Invasion of the Wallet Snatchers

So, as we examine Obama's economic policy proposals, we ought to look at them with a skeptical eye. Many of the proposals won't become law. Others will be modified beyond recognition. Still others will be cast aside, as unforeseen developments force the rejection of old ideas and the adoption of new ones. The economy could worsen. The wars in Iraq and Afghanistan could worsen. The United States could become involved in new conflicts in Darfur, Iran, Pakistan, the Korean peninsula, Taiwan, or someplace no one has ever heard of. Al Qaeda could strike again. And don't forget Putin.

There are, however, a few basics we can take for granted. If Obama is elected president in a few weeks, not only is enrollment in this class going to spike, but federal taxes, spending, and the deficit--at least in the short term--are all going to rise. As taxes on the rich go up, the income threshold at which one becomes "rich" is likely to go down. Obama wants billions in new spending, and, if the Bush presidency is any indication, he won't stop Democrats in Congress from spending even more. And the new spending, combined with the loss in revenue from an economy in recession, will increase the deficit.

There are all sorts of taxes that can be raised, and a President Obama is going to raise almost all of them. He's going to raise federal income taxes on families making more than $250,000 a year. He's going to raise capital gains and dividend taxes. He's going to raise the corporate and estate taxes. He's proposing a windfall profits tax on oil companies. He'd like to tax "carried interest" as private income. He's suggested lifting the cap on income subject to the payroll tax.

Obama says that, under his plan, tax rates on incomes below $250,000 will not change, and that "95 percent" of Americans will actually get an income tax cut. But this is misleading. Plenty of Americans pay very little, or absolutely no, federal income tax. So it's hard to give them a tax "cut." What Obama is actually proposing is a refundable tax credit--it's unclear whether it's a one-shot deal or permanent--of $500 per person.

He wants to take the federal tax code and carve out all these credits and exemptions so that the overall tax burden becomes slightly more progressive, and more government benefits flow to the middle class and poor. That means an already complicated tax code is about to become even more complicated. And that income tax hikes on the wealthy are going to finance benefits for some people who don't pay any income tax at all. This isn't "cutting" taxes, by which one usually means across-the-board, permanent rate cuts. It's another form of spending.

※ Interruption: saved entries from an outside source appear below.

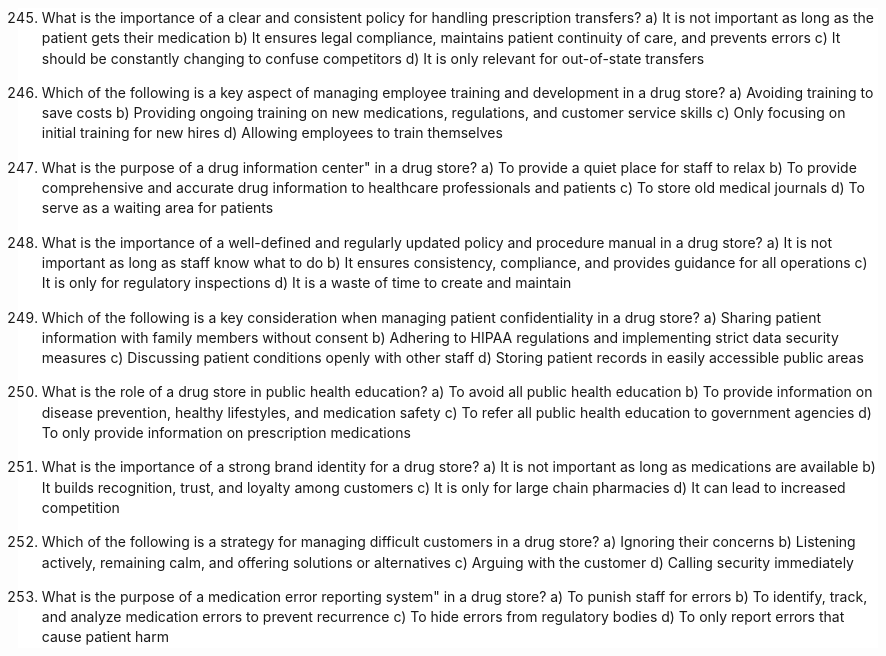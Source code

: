 245. What is the importance of a clear and consistent policy for handling prescription transfers?
    a) It is not important as long as the patient gets their medication
    b) It ensures legal compliance, maintains patient continuity of care, and prevents errors
    c) It should be constantly changing to confuse competitors
    d) It is only relevant for out-of-state transfers

246. Which of the following is a key aspect of managing employee training and development in a drug store?
    a) Avoiding training to save costs
    b) Providing ongoing training on new medications, regulations, and customer service skills
    c) Only focusing on initial training for new hires
    d) Allowing employees to train themselves

247. What is the purpose of a drug information center" in a drug store?
    a) To provide a quiet place for staff to relax
    b) To provide comprehensive and accurate drug information to healthcare professionals and patients
    c) To store old medical journals
    d) To serve as a waiting area for patients

248. What is the importance of a well-defined and regularly updated policy and procedure manual in a drug store?
    a) It is not important as long as staff know what to do
    b) It ensures consistency, compliance, and provides guidance for all operations
    c) It is only for regulatory inspections
    d) It is a waste of time to create and maintain

249. Which of the following is a key consideration when managing patient confidentiality in a drug store?
    a) Sharing patient information with family members without consent
    b) Adhering to HIPAA regulations and implementing strict data security measures
    c) Discussing patient conditions openly with other staff
    d) Storing patient records in easily accessible public areas

250. What is the role of a drug store in public health education?
    a) To avoid all public health education
    b) To provide information on disease prevention, healthy lifestyles, and medication safety
    c) To refer all public health education to government agencies
    d) To only provide information on prescription medications

251. What is the importance of a strong brand identity for a drug store?
    a) It is not important as long as medications are available
    b) It builds recognition, trust, and loyalty among customers
    c) It is only for large chain pharmacies
    d) It can lead to increased competition

252. Which of the following is a strategy for managing difficult customers in a drug store?
    a) Ignoring their concerns
    b) Listening actively, remaining calm, and offering solutions or alternatives
    c) Arguing with the customer
    d) Calling security immediately

253. What is the purpose of a medication error reporting system" in a drug store?
    a) To punish staff for errors
    b) To identify, track, and analyze medication errors to prevent recurrence
    c) To hide errors from regulatory bodies
    d) To only report errors that cause patient harm
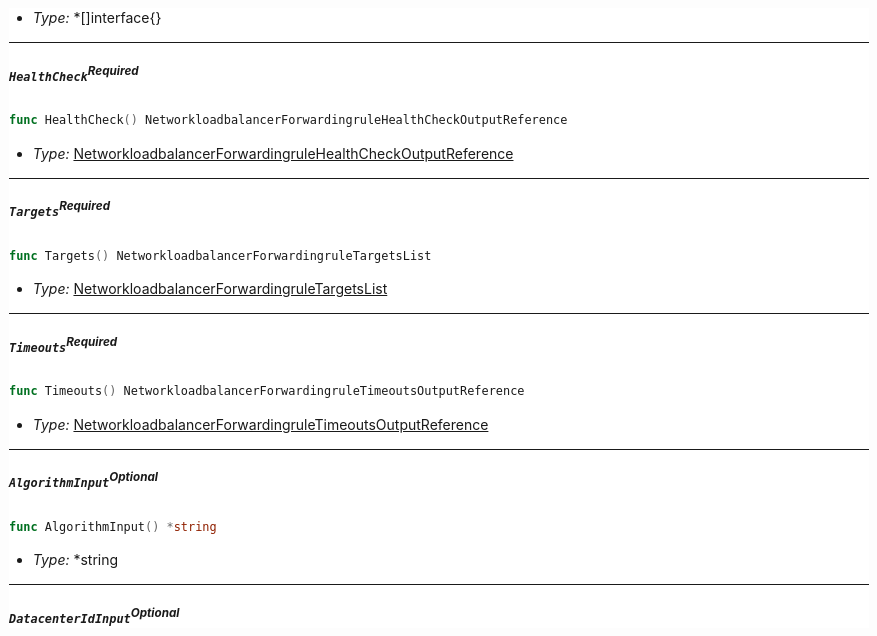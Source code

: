 - *Type:* *[]interface{}

---

##### `HealthCheck`<sup>Required</sup> <a name="HealthCheck" id="@cdktf/provider-ionoscloud.networkloadbalancerForwardingrule.NetworkloadbalancerForwardingrule.property.healthCheck"></a>

```go
func HealthCheck() NetworkloadbalancerForwardingruleHealthCheckOutputReference
```

- *Type:* <a href="#@cdktf/provider-ionoscloud.networkloadbalancerForwardingrule.NetworkloadbalancerForwardingruleHealthCheckOutputReference">NetworkloadbalancerForwardingruleHealthCheckOutputReference</a>

---

##### `Targets`<sup>Required</sup> <a name="Targets" id="@cdktf/provider-ionoscloud.networkloadbalancerForwardingrule.NetworkloadbalancerForwardingrule.property.targets"></a>

```go
func Targets() NetworkloadbalancerForwardingruleTargetsList
```

- *Type:* <a href="#@cdktf/provider-ionoscloud.networkloadbalancerForwardingrule.NetworkloadbalancerForwardingruleTargetsList">NetworkloadbalancerForwardingruleTargetsList</a>

---

##### `Timeouts`<sup>Required</sup> <a name="Timeouts" id="@cdktf/provider-ionoscloud.networkloadbalancerForwardingrule.NetworkloadbalancerForwardingrule.property.timeouts"></a>

```go
func Timeouts() NetworkloadbalancerForwardingruleTimeoutsOutputReference
```

- *Type:* <a href="#@cdktf/provider-ionoscloud.networkloadbalancerForwardingrule.NetworkloadbalancerForwardingruleTimeoutsOutputReference">NetworkloadbalancerForwardingruleTimeoutsOutputReference</a>

---

##### `AlgorithmInput`<sup>Optional</sup> <a name="AlgorithmInput" id="@cdktf/provider-ionoscloud.networkloadbalancerForwardingrule.NetworkloadbalancerForwardingrule.property.algorithmInput"></a>

```go
func AlgorithmInput() *string
```

- *Type:* *string

---

##### `DatacenterIdInput`<sup>Optional</sup> <a name="DatacenterIdInput" id="@cdktf/provider-ionoscloud.networkloadbalancerForwardingrule.NetworkloadbalancerForwardingrule.property.datacenterIdInput"></a>
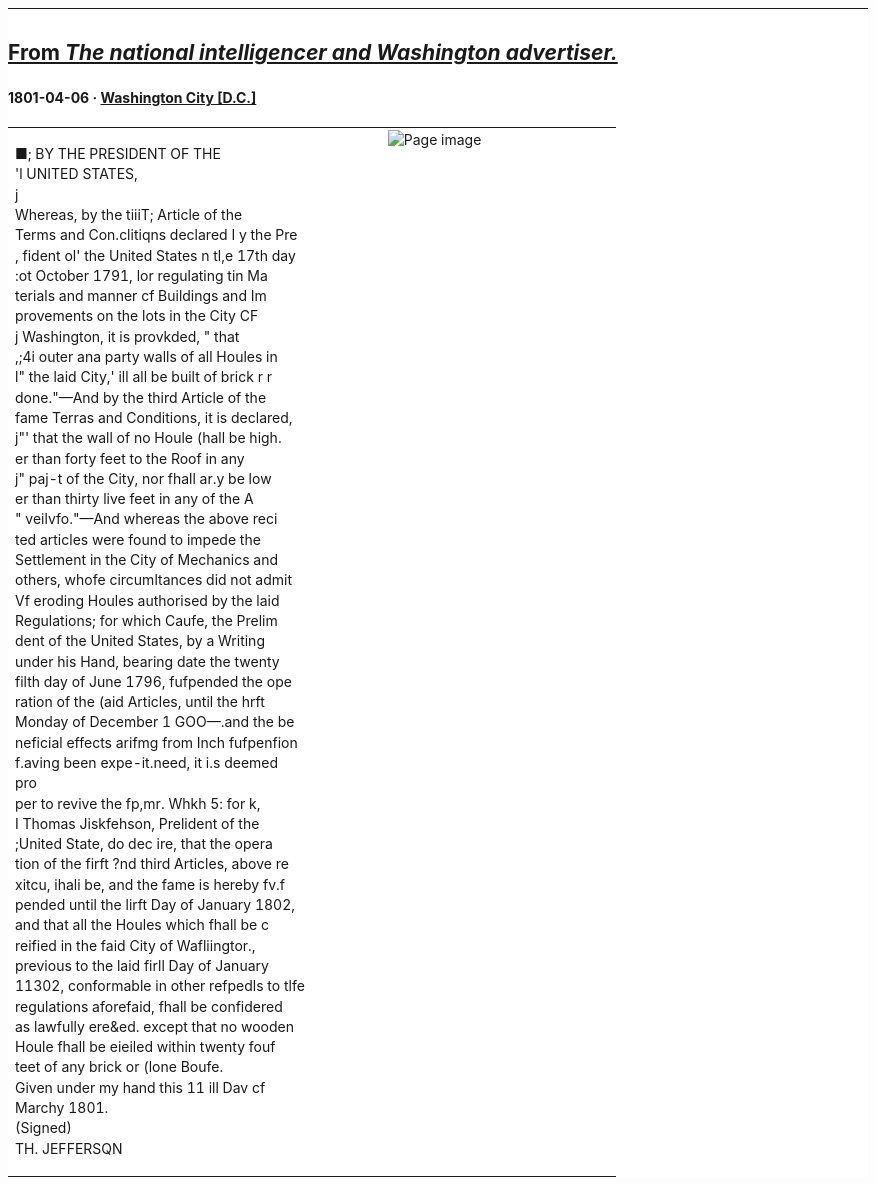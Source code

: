 
---

## [From _The national intelligencer and Washington advertiser._](https://www.loc.gov/resource/sn83045242/1801-04-06/ed-1/?sp=3)

#### 1801-04-06 &middot; [Washington City [D.C.]](http://dbpedia.org/resource/Washington%2C_D.C.)

<table style="width: 100%;"><tr><td style="width: 50%">

  
■; BY THE PRESIDENT OF THE  
&#x27;l UNITED STATES,  
j   
Whereas, by the tiiiT; Article of the  
Terms and Con.clitiqns declared I y the Pre­  
, fident ol&#x27; the United States n tl,e 17th day  
:ot October 1791, lor regulating tin Ma­  
terials and manner cf Buildings and Im­  
provements on the lots in the City CF  
j Washington, it is provkded, &quot; that   
,;4i outer ana party walls of all Houles in  
l&quot; the laid City,&#x27; ill all be built of brick r r  
done.&quot;—And by the third Article of the  
fame Terras and Conditions, it is declared,  
j&quot;&#x27; that the wall of no Houle (hall be high.  
er than forty feet to the Roof in any  
j&quot; paj-t of the City, nor fhall ar.y be low­  
er than thirty live feet in any of the A­  
&quot; veilvfo.&quot;—And whereas the above reci­  
ted articles were found to impede the  
Settlement in the City of Mechanics and  
others, whofe circumltances did not admit  
Vf eroding Houles authorised by the laid  
Regulations; for which Caufe, the Prelim  
dent of the United States, by a Writing  
under his Hand, bearing date the twenty  
filth day of June 1796, fufpended the ope­  
ration of the (aid Articles, until the hrft  
Monday of December 1 GOO—.and the be­  
neficial effects arifmg from Inch fufpenfion  
f.aving been expe-it.need, it i.s deemed pro­  
per to revive the fp,mr. Whkh 5: for k,  
I Thomas Jiskfehson, Prelident of the  
;United State, do dec ire, that the opera­  
tion of the firft ?nd third Articles, above re  
xitcu, ihali be, and the fame is hereby fv.f­  
pended until the lirft Day of January 1802,  
and that all the Houles which fhall be c  
reified in the faid City of Wafliingtor.,  
previous to the laid firll Day of January  
11302, conformable in other refpedls to tlfe  
regulations aforefaid, fhall be confidered  
as lawfully ere&amp;ed. except that no wooden  
Houle fhall be eieiled within twenty fouf  
teet of any brick or (lone Boufe.  
Given under my hand this 11 ill Dav cf  
Marchy 1801.  
(Signed)  
TH. JEFFERSQN
</td><td style="width: 50%; max-height: 75%; margin: auto; display: block;">
<img alt="Page image" src="https://tile.loc.gov/image-services/iiif/service:ndnp:dlc:batch_dlc_forest_ver01:data:sn83045242:print:1801040601:0003/pct:73.38603425559947,45.133030499675534,23.50461133069829,41.15833874107722/!600,600/0/default.jpg"/>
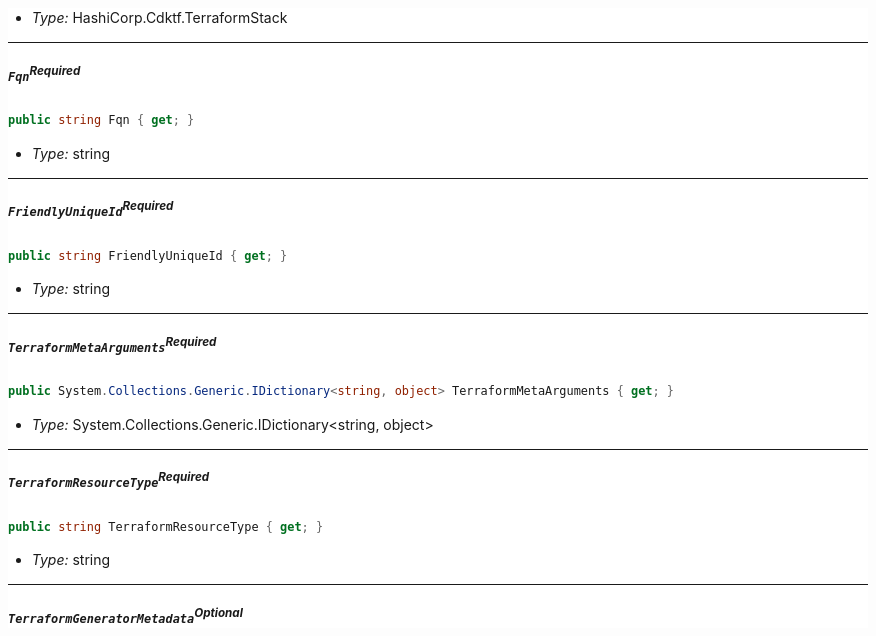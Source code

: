- *Type:* HashiCorp.Cdktf.TerraformStack

---

##### `Fqn`<sup>Required</sup> <a name="Fqn" id="rhizo-co-terraform-provider-lacework.alertChannelServiceNow.AlertChannelServiceNow.property.fqn"></a>

```csharp
public string Fqn { get; }
```

- *Type:* string

---

##### `FriendlyUniqueId`<sup>Required</sup> <a name="FriendlyUniqueId" id="rhizo-co-terraform-provider-lacework.alertChannelServiceNow.AlertChannelServiceNow.property.friendlyUniqueId"></a>

```csharp
public string FriendlyUniqueId { get; }
```

- *Type:* string

---

##### `TerraformMetaArguments`<sup>Required</sup> <a name="TerraformMetaArguments" id="rhizo-co-terraform-provider-lacework.alertChannelServiceNow.AlertChannelServiceNow.property.terraformMetaArguments"></a>

```csharp
public System.Collections.Generic.IDictionary<string, object> TerraformMetaArguments { get; }
```

- *Type:* System.Collections.Generic.IDictionary<string, object>

---

##### `TerraformResourceType`<sup>Required</sup> <a name="TerraformResourceType" id="rhizo-co-terraform-provider-lacework.alertChannelServiceNow.AlertChannelServiceNow.property.terraformResourceType"></a>

```csharp
public string TerraformResourceType { get; }
```

- *Type:* string

---

##### `TerraformGeneratorMetadata`<sup>Optional</sup> <a name="TerraformGeneratorMetadata" id="rhizo-co-terraform-provider-lacework.alertChannelServiceNow.AlertChannelServiceNow.property.terraformGeneratorMetadata"></a>
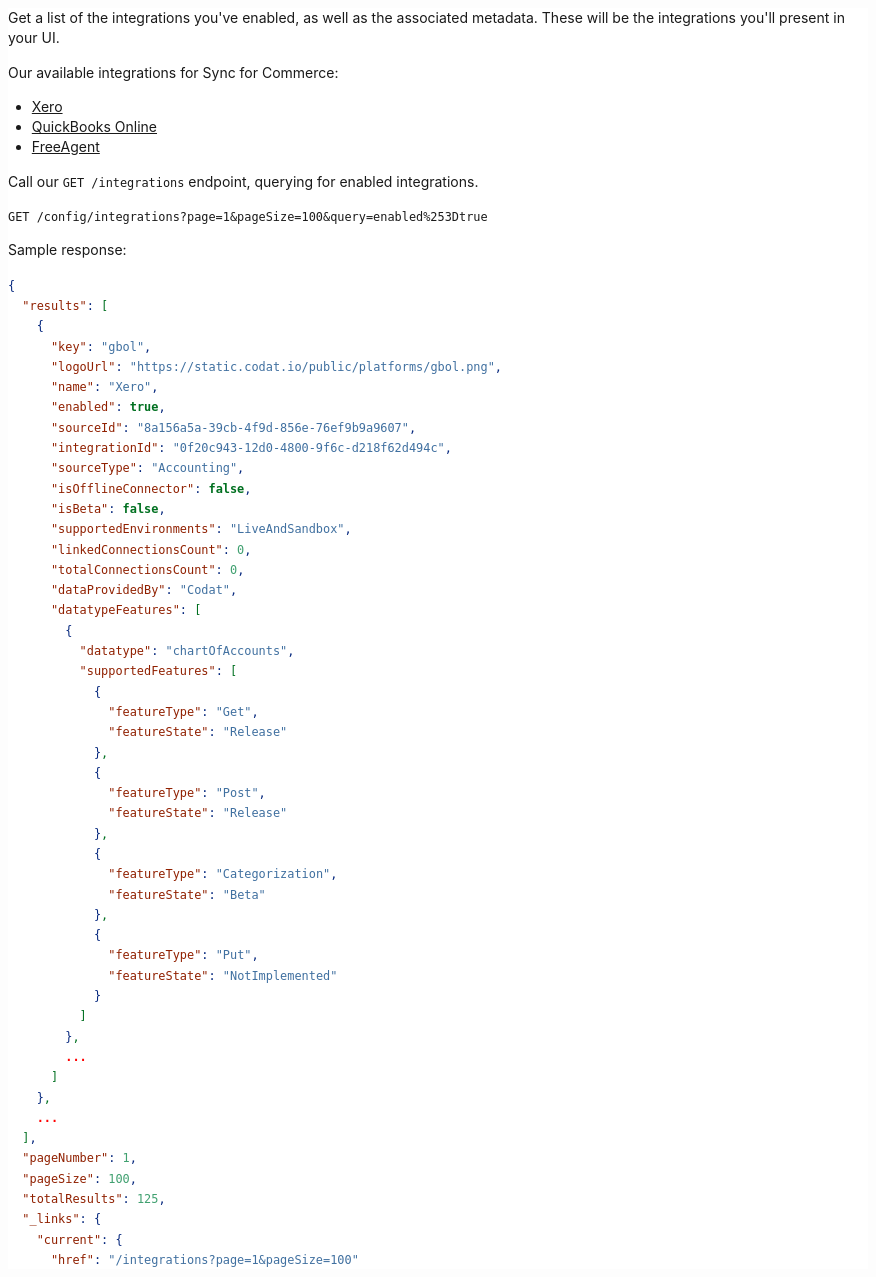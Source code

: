 Get a list of the integrations you've enabled, as well as the associated metadata. These will be the integrations you'll present in your UI.

Our available integrations for Sync for Commerce:

- [Xero](/integrations/accounting/xero/accounting-xero)
- [QuickBooks Online](/integrations/accounting/quickbooksonline/accounting-quickbooksonline)
- [FreeAgent](/integrations/accounting/freeagent/accounting-freeagent)

Call our `GET /integrations` endpoint, querying for enabled integrations.

```http
GET /config/integrations?page=1&pageSize=100&query=enabled%253Dtrue
```

Sample response:

```json
{
  "results": [
    {
      "key": "gbol",
      "logoUrl": "https://static.codat.io/public/platforms/gbol.png",
      "name": "Xero",
      "enabled": true,
      "sourceId": "8a156a5a-39cb-4f9d-856e-76ef9b9a9607",
      "integrationId": "0f20c943-12d0-4800-9f6c-d218f62d494c",
      "sourceType": "Accounting",
      "isOfflineConnector": false,
      "isBeta": false,
      "supportedEnvironments": "LiveAndSandbox",
      "linkedConnectionsCount": 0,
      "totalConnectionsCount": 0,
      "dataProvidedBy": "Codat",
      "datatypeFeatures": [
        {
          "datatype": "chartOfAccounts",
          "supportedFeatures": [
            {
              "featureType": "Get",
              "featureState": "Release"
            },
            {
              "featureType": "Post",
              "featureState": "Release"
            },
            {
              "featureType": "Categorization",
              "featureState": "Beta"
            },
            {
              "featureType": "Put",
              "featureState": "NotImplemented"
            }
          ]
        },
        ...
      ]
    },
    ...
  ],
  "pageNumber": 1,
  "pageSize": 100,
  "totalResults": 125,
  "_links": {
    "current": {
      "href": "/integrations?page=1&pageSize=100"
```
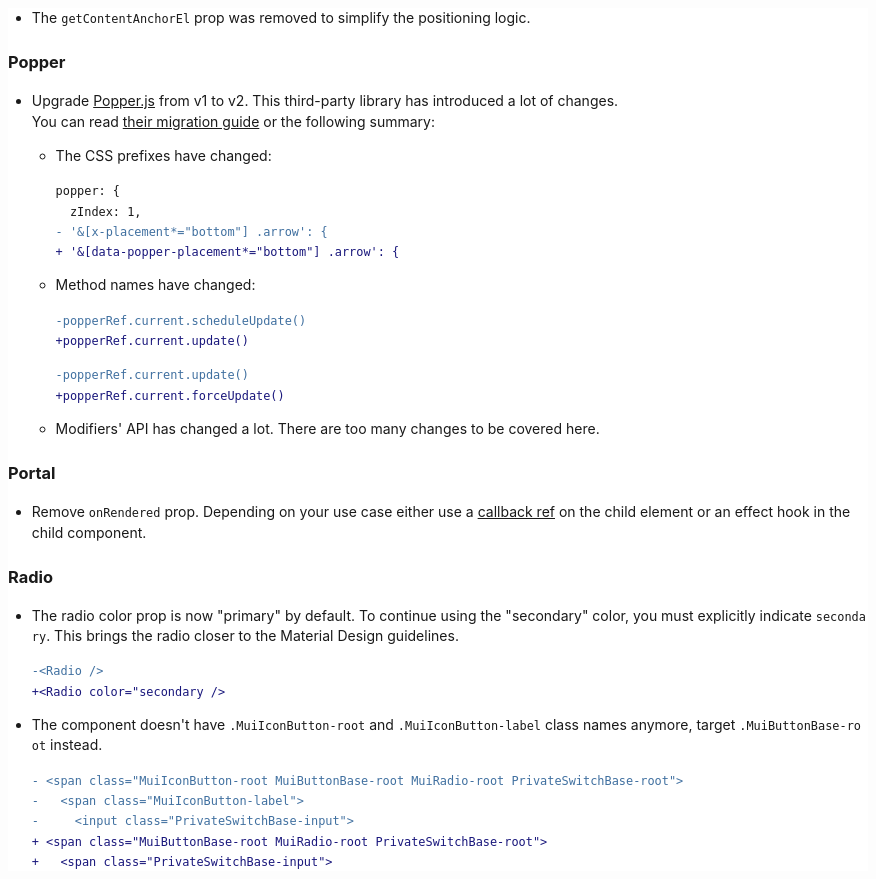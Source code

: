 
- The `getContentAnchorEl` prop was removed to simplify the positioning logic.

### Popper

- Upgrade [Popper.js](https://github.com/popperjs/popper-core) from v1 to v2.
  This third-party library has introduced a lot of changes.<br />
  You can read [their migration guide](https://popper.js.org/docs/v2/migration-guide/) or the following summary:

  - The CSS prefixes have changed:
    ```diff
    popper: {
      zIndex: 1,
    - '&[x-placement*="bottom"] .arrow': {
    + '&[data-popper-placement*="bottom"] .arrow': {
    ```
  - Method names have changed:

    ```diff
    -popperRef.current.scheduleUpdate()
    +popperRef.current.update()
    ```

    ```diff
    -popperRef.current.update()
    +popperRef.current.forceUpdate()
    ```

  - Modifiers' API has changed a lot. There are too many changes to be covered here.

### Portal

- Remove `onRendered` prop.
  Depending on your use case either use a [callback ref](https://reactjs.org/docs/refs-and-the-dom.html#callback-refs) on the child element or an effect hook in the child component.

### Radio

- The radio color prop is now "primary" by default. To continue using the "secondary" color, you must explicitly indicate `secondary`. This brings the radio closer to the Material Design guidelines.

  ```diff
  -<Radio />
  +<Radio color="secondary />
  ```

- The component doesn't have `.MuiIconButton-root` and `.MuiIconButton-label` class names anymore, target `.MuiButtonBase-root` instead.

  ```diff
  - <span class="MuiIconButton-root MuiButtonBase-root MuiRadio-root PrivateSwitchBase-root">
  -   <span class="MuiIconButton-label">
  -     <input class="PrivateSwitchBase-input">
  + <span class="MuiButtonBase-root MuiRadio-root PrivateSwitchBase-root">
  +   <span class="PrivateSwitchBase-input">
  ```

The first is his opposition to free trade. Obama has opposed every trade deal under consideration since he's been in Congress, which, admittedly, isn't all that long. During the Democratic primaries he called for renegotiating NAFTA. He may praise free trade in interviews with the financial press, but he clams up when faced with a large crowd. And unlike Bill Clinton, Obama has nary a positive word for free trade in general, even though it has produced undeniable benefits for Americans and people worldwide. Obama attacks "companies that ship jobs overseas," but he doesn't have much else to say about the global economy. Democratic economists will tell you Obama knows better and is just saying what's politically expedient. Talk about a profile in courage.

For the sake of the U.S. and global economy, Obama can't allow the AFL-CIO and other unions to dictate trade policy.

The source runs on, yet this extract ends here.